Sunday Funnies From The Stable Genius, Sleepy Joe, And I-Just-Gotta-Yell Sanders
[guest post by Dana]
I’m annoyed. And it’s an altogether unbecoming look. Especially as this is the Lenten season and I made a decision to follow the lead of a friend and give up the 3 C’s: chips, criticizing, and complaining. But while I want to remain committed to my commitment, I just need a second to get this off my chest (but I’m still on track with the chips, so thumbs up, God!): The fate of our nation currently rests in the hands of two, maybe three old white guys, with only one of them winning the final contest. We’re looking at two old white guys who no longer seem capable of coherent trains of thought, or speech, or honesty, and inevitably ramble into the brambles of confusion and lies – without even batting an eye. It’s a disappointing game of Guess-what-I-really-meant Bingo. Disappointing because no one really ever gets Bingo!, and instead find themselves scratching their heads in confusion as they hold their empty Bingo cards, wondering What the hell was that?? Of course, if they’re loyalists, they will pretend that not only did they understand the word salad, but are in complete agreement with it too. And while the third old white guy in the mix still seems lucid and able to string sentences together in a coherent manner, he just keeps yelling, and yelling, and YELLING at us about what failures we are, without understanding that his proposals will doom us to real and lasting failure. He reminds me of a cantankerous grump sitting on his front porch and yelling at everyone to get off his lawn. The problem is, he doesn’t understand that, according to his own lights, that lawn belongs to everyone, including those walking on it. I just want him to pipe the heck down!

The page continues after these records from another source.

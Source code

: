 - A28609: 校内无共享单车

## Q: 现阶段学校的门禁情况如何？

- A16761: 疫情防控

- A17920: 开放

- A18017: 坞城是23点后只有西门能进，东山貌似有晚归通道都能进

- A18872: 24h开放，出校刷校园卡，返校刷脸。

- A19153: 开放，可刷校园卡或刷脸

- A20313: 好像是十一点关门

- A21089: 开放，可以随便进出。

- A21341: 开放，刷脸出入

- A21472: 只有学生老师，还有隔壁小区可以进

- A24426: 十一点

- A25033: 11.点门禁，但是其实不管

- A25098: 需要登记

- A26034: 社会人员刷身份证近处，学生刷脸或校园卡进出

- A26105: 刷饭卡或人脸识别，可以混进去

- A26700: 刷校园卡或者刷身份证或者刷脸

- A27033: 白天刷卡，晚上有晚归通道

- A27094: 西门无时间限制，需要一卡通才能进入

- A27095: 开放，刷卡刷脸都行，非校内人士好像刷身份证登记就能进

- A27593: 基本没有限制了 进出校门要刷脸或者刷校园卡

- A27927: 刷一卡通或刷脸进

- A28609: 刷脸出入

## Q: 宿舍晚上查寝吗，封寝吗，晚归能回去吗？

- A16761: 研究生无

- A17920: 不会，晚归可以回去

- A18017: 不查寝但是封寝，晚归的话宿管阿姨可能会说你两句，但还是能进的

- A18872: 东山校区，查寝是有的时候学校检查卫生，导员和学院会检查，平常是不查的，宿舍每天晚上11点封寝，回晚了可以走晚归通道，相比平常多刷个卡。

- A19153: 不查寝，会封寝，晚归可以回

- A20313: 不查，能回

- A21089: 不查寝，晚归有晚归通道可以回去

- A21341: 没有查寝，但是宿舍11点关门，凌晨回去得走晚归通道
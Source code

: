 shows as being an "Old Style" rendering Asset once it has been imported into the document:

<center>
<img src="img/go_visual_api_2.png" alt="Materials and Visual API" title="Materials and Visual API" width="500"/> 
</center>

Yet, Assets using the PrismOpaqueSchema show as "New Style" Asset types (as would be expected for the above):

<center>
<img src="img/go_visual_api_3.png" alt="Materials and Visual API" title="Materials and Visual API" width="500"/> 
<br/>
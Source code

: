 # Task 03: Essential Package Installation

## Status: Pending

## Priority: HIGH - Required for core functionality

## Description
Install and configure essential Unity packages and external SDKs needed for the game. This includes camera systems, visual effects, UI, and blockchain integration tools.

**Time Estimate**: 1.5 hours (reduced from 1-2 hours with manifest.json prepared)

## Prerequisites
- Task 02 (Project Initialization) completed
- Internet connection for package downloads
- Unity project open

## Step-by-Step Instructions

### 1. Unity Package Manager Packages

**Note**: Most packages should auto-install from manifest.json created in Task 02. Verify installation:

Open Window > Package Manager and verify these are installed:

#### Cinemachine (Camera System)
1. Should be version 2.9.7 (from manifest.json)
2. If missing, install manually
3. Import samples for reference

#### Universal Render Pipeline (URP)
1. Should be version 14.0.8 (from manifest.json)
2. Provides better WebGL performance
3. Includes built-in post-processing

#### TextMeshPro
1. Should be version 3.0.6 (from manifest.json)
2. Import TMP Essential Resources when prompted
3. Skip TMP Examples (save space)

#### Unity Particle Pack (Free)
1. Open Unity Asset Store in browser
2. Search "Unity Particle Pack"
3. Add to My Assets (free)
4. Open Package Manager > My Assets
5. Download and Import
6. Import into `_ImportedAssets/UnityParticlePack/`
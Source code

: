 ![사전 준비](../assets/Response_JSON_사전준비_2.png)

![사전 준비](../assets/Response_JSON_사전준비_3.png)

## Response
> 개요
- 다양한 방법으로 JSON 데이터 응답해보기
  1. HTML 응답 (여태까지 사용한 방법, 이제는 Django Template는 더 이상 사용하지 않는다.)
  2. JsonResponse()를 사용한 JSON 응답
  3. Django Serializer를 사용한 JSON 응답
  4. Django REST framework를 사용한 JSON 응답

Honestly, 2024 can’t come soon enough.
At the end of his interview w/ Chris Wallace, Joe Biden boasts that he’s not “sleepy,” then thanks “Chuck” for the questions
“It’s Chris, but anyway.”
"No, I just did Chuck. I tell you what, man, these are back-to-back, anyway, I don’t know how you do it early in the AM" pic.twitter.com/jOx7jKnCh9
— Tom Elliott (@tomselliott) March 1, 2020
Trump at CPAC: “Joe’s not going to be running the government. He’s just going to be sitting in a home some place, and people are going to be running it for him.”
Biden: Is that the stable genius saying that? Oh, give me a break. God, love him. I’m going to resist saying what I feel like saying.
Wallace: No, go ahead. Don’t resist it. Go ahead, Mr. Vice President.
Biden: No, no, no, no, no, no. No, I’m not going to do it. I’m not going to try to assign names and insults to the stable genius. This is a guy who doesn’t know what he’s doing. He doesn’t know how to run the country. He is making us more unsafe the way he’s responding to the coronavirus. He has done virtually nothing well as far as I can see, and so I can hardly wait to debate him on stage. I want people to see me standing next to him and him standing next to me. We’ll see who’s sleepy.
Wallace: Mr. Vice President. Thank you. Thanks for your time. Please come back in less than 13 years, sir.
Biden: Alright, Chuck. Thank you very much
Wallace: Alright, It’s Chris, but anyway.
Biden: Chris, I just did Chris. No, no, I just did Chuck. I tell you what, man. These are back-to-back. Anyway, I don’t know how you do it early in the morning too. Thank you Chris.
I swear, if Biden and Trump end up on the debate stage together, there better be some serious double-dog-daring going on, only to be followed by feats of strength and Indian leg wrestling right then and there. And Bernie can yell at them from the front row. If this doesn’t happen, I am going to be mighty disappointed, because if I have to spend months listening to the lies and tall tales of Sleepy Joe and the Stable Genius, I expect there to be some serious entertainment value included in the deal. After all, they’re asking for my vote. And you gotta give to get. But honestly, that vote-getting is looking pretty dismal right about now.